» **Action item**
Each line in the records below that has the word "offense" should be copied.

» **Provided data**

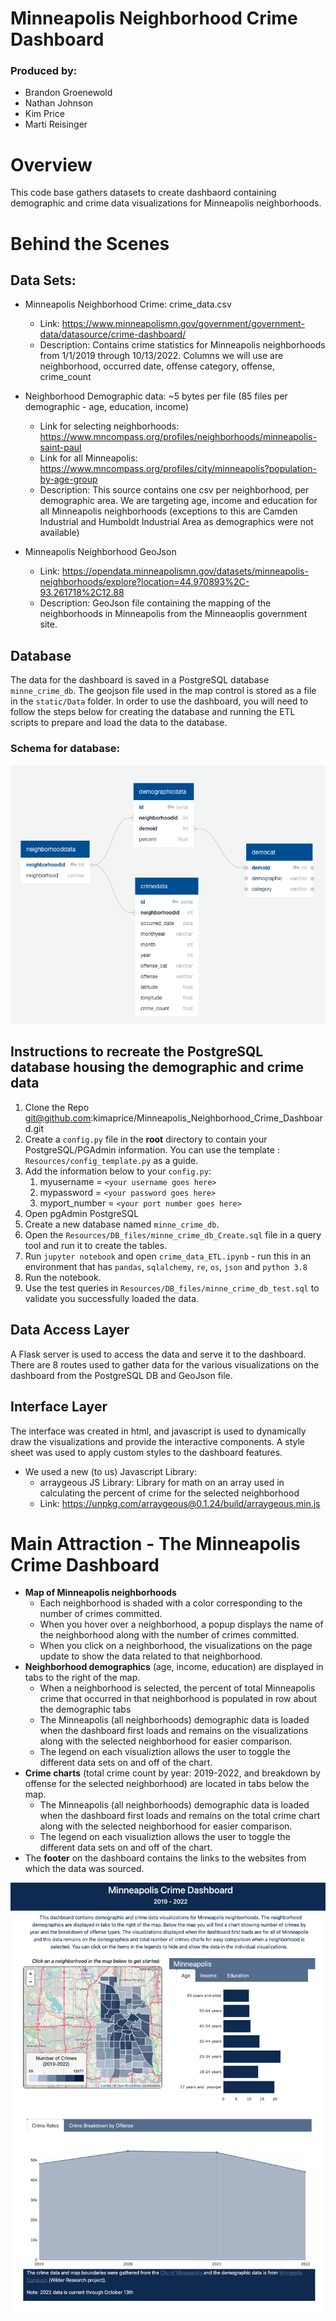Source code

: # Minneapolis Neighborhood Crime Dashboard

### Produced by:
* Brandon Groenewold
* Nathan Johnson
* Kim Price
* Marti Reisinger

# Overview
This code base gathers datasets to create dashbaord containing demographic and crime data visualizations for Minneapolis neighborhoods. 

# Behind the Scenes

## Data Sets:

 * Minneapolis Neighborhood Crime: crime_data.csv
	* Link: https://www.minneapolismn.gov/government/government-data/datasource/crime-dashboard/
	* Description: Contains crime statistics for Minneapolis neighborhoods from 1/1/2019 through 10/13/2022.  Columns we will use are neighborhood, occurred date, offense category, offense, crime_count 

* Neighborhood Demographic data: ~5 bytes per file (85 files per demographic - age, education, income)
	* Link for selecting neighborhoods: https://www.mncompass.org/profiles/neighborhoods/minneapolis-saint-paul
	* Link for all Minneapolis: https://www.mncompass.org/profiles/city/minneapolis?population-by-age-group
	* Description: This source contains one csv per neighborhood, per demographic area. We are targeting age, income and education for all Minneapolis neighborhoods (exceptions to this are Camden Industrial and Humboldt Industrial Area as demographics were not available)
	
* Minneapolis Neighborhood GeoJson
	* Link:  https://opendata.minneapolismn.gov/datasets/minneapolis-neighborhoods/explore?location=44.970893%2C-93.261718%2C12.88
	* Description: GeoJson file containing the mapping of the neighborhoods in Minneapolis from the Minneaoplis government site.


## Database
The data for the dashboard is saved in a PostgreSQL database ``minne_crime_db``.  The geojson file used in the map control is stored as a file in the ``static/Data`` folder.  In order to use the dashboard, you will need to follow the steps below for creating the database and running the ETL scripts to prepare and load the data to the database.

### Schema for database:

![alt text](/Resources/DB_files/DB_schema.png)


## Instructions to recreate the PostgreSQL database housing the demographic and crime data

 1. Clone the Repo git@github.com:kimaprice/Minneapolis_Neighborhood_Crime_Dashboard.git
 1. Create a `config.py` file in the **root** directory to contain your PostgreSQL/PGAdmin information. You can use the template : `Resources/config_template.py` as a guide.
 1. Add the information below to your `config.py`:
	1. myusername = `<your username goes here>`
	1. mypassword = `<your password goes here>`
	1. myport_number = `<your port number goes here>`
 1. Open pgAdmin PostgreSQL
 1. Create a new database named ``minne_crime_db``.
 1. Open the ``Resources/DB_files/minne_crime_db_Create.sql`` file in a query tool and run it to create the tables.
 1. Run ``jupyter notebook`` and open ``crime_data_ETL.ipynb`` - run this in an environment that has `pandas`, `sqlalchemy`, `re`, `os`, `json` and `python 3.8`
 1. Run the notebook.
 1. Use the test queries in ``Resources/DB_files/minne_crime_db_test.sql`` to validate you successfully loaded the data.

## Data Access Layer
A Flask server is used to access the data and serve it to the dashboard.  There are 8 routes used to gather data for the various visualizations on the dashboard from the PostgreSQL DB and GeoJson file.

## Interface Layer
The interface was created in html, and javascript is used to dynamically draw the visualizations and provide the interactive components.  A style sheet was used to apply custom styles to the dashboard features.
 * We used a new (to us) Javascript Library:
	* arraygeous JS Library: Library for math on an array used in calculating the percent of crime for the selected neighborhood
	* Link: https://unpkg.com/arraygeous@0.1.24/build/arraygeous.min.js

# Main Attraction - The Minneapolis Crime Dashboard
 * **Map of Minneapolis neighborhoods**
	* Each neighborhood is shaded with a color corresponding to the number of crimes committed.
	* When you hover over a neighborhood, a popup displays the name of the neighborhood along with the number of crimes committed.
	* When you click on a neighborhood, the visualizations on the page update to show the data related to that neighborhood.
 * **Neighborhood demographics** (age, income, education) are displayed in tabs to the right of the map.
	* When a neighborhood is selected, the percent of total Minneapolis crime that occurred in that neighborhood is populated in row about the demographic tabs
	* The Minneapolis (all neighborhoods) demographic data is loaded when the dashboard first loads and remains on the visualizations along with the selected neighborhood for easier comparison.
	* The legend on each visualiztion allows the user to toggle the different data sets on and off of the chart.
 * **Crime charts** (total crime count by year: 2019-2022, and breakdown by offense for the selected neighborhood) are located in tabs below the map.
	* The Minneapolis (all neighborhoods) demographic data is loaded when the dashboard first loads and remains on the total crime chart along with the selected neighborhood for easier comparison.
	* The legend on each visualiztion allows the user to toggle the different data sets on and off of the chart.
*  The **footer** on the dashboard contains the links to the websites from which the data was sourced. 

![alt text](/Resources/dashboard.png)
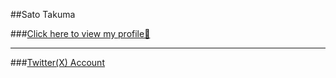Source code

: ##Sato Takuma

###[Click here to view my profile🌟](https://takuma1229.github.io/)

---

###[Twitter(X) Account](https://twitter.com/takumasato_2000)

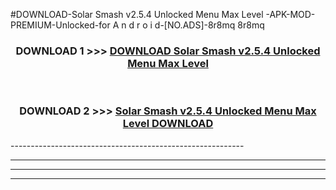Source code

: #DOWNLOAD-Solar Smash v2.5.4 Unlocked Menu Max Level -APK-MOD-PREMIUM-Unlocked-for A n d r o i d-[NO.ADS]-8r8mq 8r8mq 



<div align="center">

<h3>DOWNLOAD 1 >>> <a href="https://t.co/FKmqrqFo6t??judul=Solar Smash v2.5.4 Unlocked Menu Max Level ">DOWNLOAD Solar Smash v2.5.4 Unlocked Menu Max Level </a></h3><br>

<h3>DOWNLOAD 2 >>> <a href="https://t.co/FKmqrqFo6t??judul=Solar Smash v2.5.4 Unlocked Menu Max Level ">Solar Smash v2.5.4 Unlocked Menu Max Level  DOWNLOAD </a></h3>

</div>
----------------------------------------------------------

----------------------------------------------------------

----------------------------------------------------------

----------------------------------------------------------



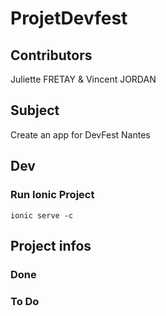 # ProjetDevfest

## Contributors
Juliette FRETAY & Vincent JORDAN


## Subject
Create an app for DevFest Nantes

## Dev

### Run Ionic Project
`ionic serve -c`

## Project infos

### Done


### To Do



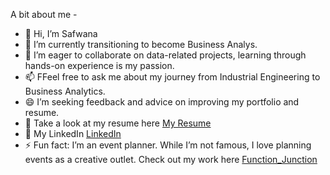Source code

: A bit about me - 

- 👋 Hi, I’m Safwana
- 👀 I’m currently transitioning to become Business Analys.
- 💞️ I’m eager to collaborate on data-related projects, learning through hands-on experience is my passion.
- 📫 FFeel free to ask me about my journey from Industrial Engineering to Business Analytics.
- 😄 I’m seeking feedback and advice on improving my portfolio and resume.
- 📄 Take a look at my resume here  [My Resume](https://drive.google.com/file/d/1XZlMGXXSxaLsGjZoLbO17s6z_mxOftgi/view?usp=drive_link)
- 🌱 My LinkedIn [LinkedIn](https://www.linkedin.com/in/safwana/)
- ⚡ Fun fact: I’m an event planner. While I’m not famous, I love planning events as a creative outlet. Check out my work here [Function_Junction](https://www.instagram.com/function_junction_events.gta/) 

<!---
Safwana15/Safwana15 is a ✨ special ✨ repository because its `README.md` (this file) appears on your GitHub profile.
You can click the Preview link to take a look at your changes.
--->
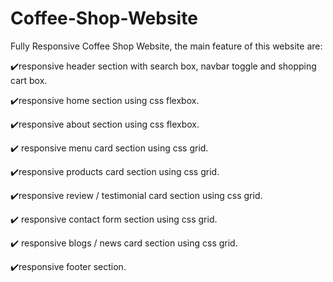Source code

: # Coffee-Shop-Website
Fully Responsive Coffee Shop Website, the main feature of this website are:

✔️responsive header section with search box, navbar toggle and shopping cart box.

✔️responsive home section using css flexbox.

✔️responsive about section using css flexbox.

✔️ responsive menu card section using css grid.

✔️responsive products card section using css grid.

✔️responsive review / testimonial card section using css grid.

✔️ responsive contact form section using css grid.

✔️ responsive blogs / news card section using css grid.

✔️responsive footer section.
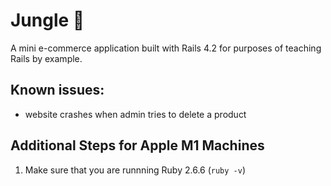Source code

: # Jungle 🌴

A mini e-commerce application built with Rails 4.2 for purposes of teaching Rails by example.

## Known issues:
- website crashes when admin tries to delete a product

## Additional Steps for Apple M1 Machines

1. Make sure that you are runnning Ruby 2.6.6 (`ruby -v`)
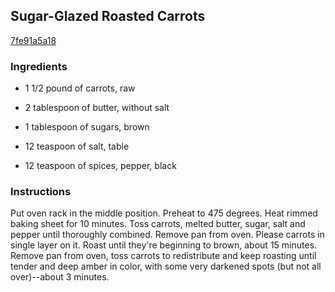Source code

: ## Sugar-Glazed Roasted Carrots

[7fe91a5a18](http://www.food.com/recipe/sugar-glazed-roasted-carrots-494574)

### Ingredients

 - 1 1/2 pound of carrots, raw

 - 2 tablespoon of butter, without salt

 - 1 tablespoon of sugars, brown

 - 12 teaspoon of salt, table

 - 12 teaspoon of spices, pepper, black

### Instructions

Put oven rack in the middle position. Preheat to 475 degrees. Heat rimmed baking sheet for 10 minutes. Toss carrots, melted butter, sugar, salt and pepper until thoroughly combined. Remove pan from oven. Please carrots in single layer on it. Roast until they're beginning to brown, about 15 minutes. Remove pan from oven, toss carrots to redistribute and keep roasting until tender and deep amber in color, with some very darkened spots (but not all over)--about 3 minutes.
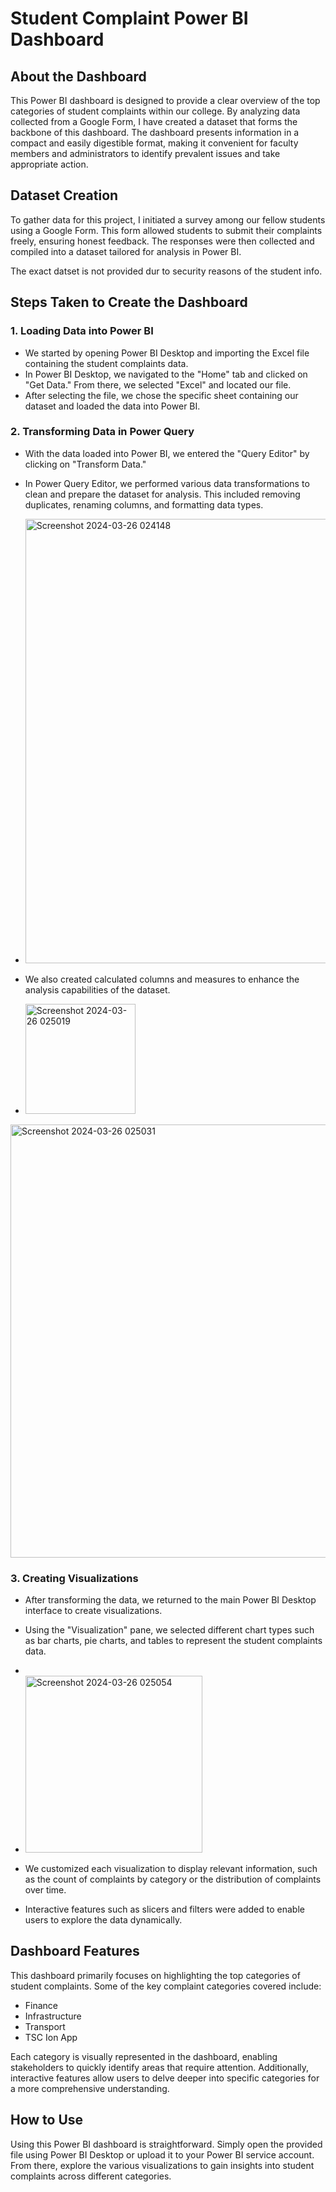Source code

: 
# Student Complaint Power BI Dashboard

## About the Dashboard

This Power BI dashboard is designed to provide a clear overview of the top categories of student complaints within our college. By analyzing data collected from a Google Form, I have created a dataset that forms the backbone of this dashboard. The dashboard presents information in a compact and easily digestible format, making it convenient for faculty members and administrators to identify prevalent issues and take appropriate action.

## Dataset Creation

To gather data for this project, I initiated a survey among our fellow students using a Google Form. This form allowed students to submit their complaints freely, ensuring honest feedback. The responses were then collected and compiled into a dataset tailored for analysis in Power BI.

The exact datset is not provided dur to security reasons of the student info.

## Steps Taken to Create the Dashboard

### 1. Loading Data into Power BI

- We started by opening Power BI Desktop and importing the Excel file containing the student complaints data.
- In Power BI Desktop, we navigated to the "Home" tab and clicked on "Get Data." From there, we selected "Excel" and located our file.
- After selecting the file, we chose the specific sheet containing our dataset and loaded the data into Power BI.

### 2. Transforming Data in Power Query

- With the data loaded into Power BI, we entered the "Query Editor" by clicking on "Transform Data."
- In Power Query Editor, we performed various data transformations to clean and prepare the dataset for analysis. This included removing duplicates, renaming columns, and formatting data types.

-  <img width="711" alt="Screenshot 2024-03-26 024148" src="https://github.com/gungunvyas/Student-complaint-dashboard/assets/98300843/20c204ce-ca7a-4ec7-9fa6-50b96ba59b11">


- We also created calculated columns and measures to enhance the analysis capabilities of the dataset.
- <img width="176" alt="Screenshot 2024-03-26 025019" src="https://github.com/gungunvyas/Student-complaint-dashboard/assets/98300843/17d3911c-9cc2-4fa8-bcc5-218f965a681c">

<img width="693" alt="Screenshot 2024-03-26 025031" src="https://github.com/gungunvyas/Student-complaint-dashboard/assets/98300843/8891d91b-2bc3-45e9-91d9-3e4deb1d4635">


### 3. Creating Visualizations

- After transforming the data, we returned to the main Power BI Desktop interface to create visualizations.
- Using the "Visualization" pane, we selected different chart types such as bar charts, pie charts, and tables to represent the student complaints data.
- 
- <img width="283" alt="Screenshot 2024-03-26 025054" src="https://github.com/gungunvyas/Student-complaint-dashboard/assets/98300843/cbe3babd-c0c9-41ce-8b24-69d22a80f86b">

- We customized each visualization to display relevant information, such as the count of complaints by category or the distribution of complaints over time.
- Interactive features such as slicers and filters were added to enable users to explore the data dynamically.


## Dashboard Features

This dashboard primarily focuses on highlighting the top categories of student complaints. Some of the key complaint categories covered include:

- Finance
- Infrastructure
- Transport
- TSC Ion App

Each category is visually represented in the dashboard, enabling stakeholders to quickly identify areas that require attention. Additionally, interactive features allow users to delve deeper into specific categories for a more comprehensive understanding.

## How to Use

Using this Power BI dashboard is straightforward. Simply open the provided file using Power BI Desktop or upload it to your Power BI service account. From there, explore the various visualizations to gain insights into student complaints across different categories.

» **Reply to the exercise**
	* Description: Contains crime statistics for Minneapolis neighborhoods from 1/1/2019 through 10/13/2022.  Columns we will use are neighborhood, occurred date, offense category, offense, crime_count 
 * **Crime charts** (total crime count by year: 2019-2022, and breakdown by offense for the selected neighborhood) are located in tabs below the map.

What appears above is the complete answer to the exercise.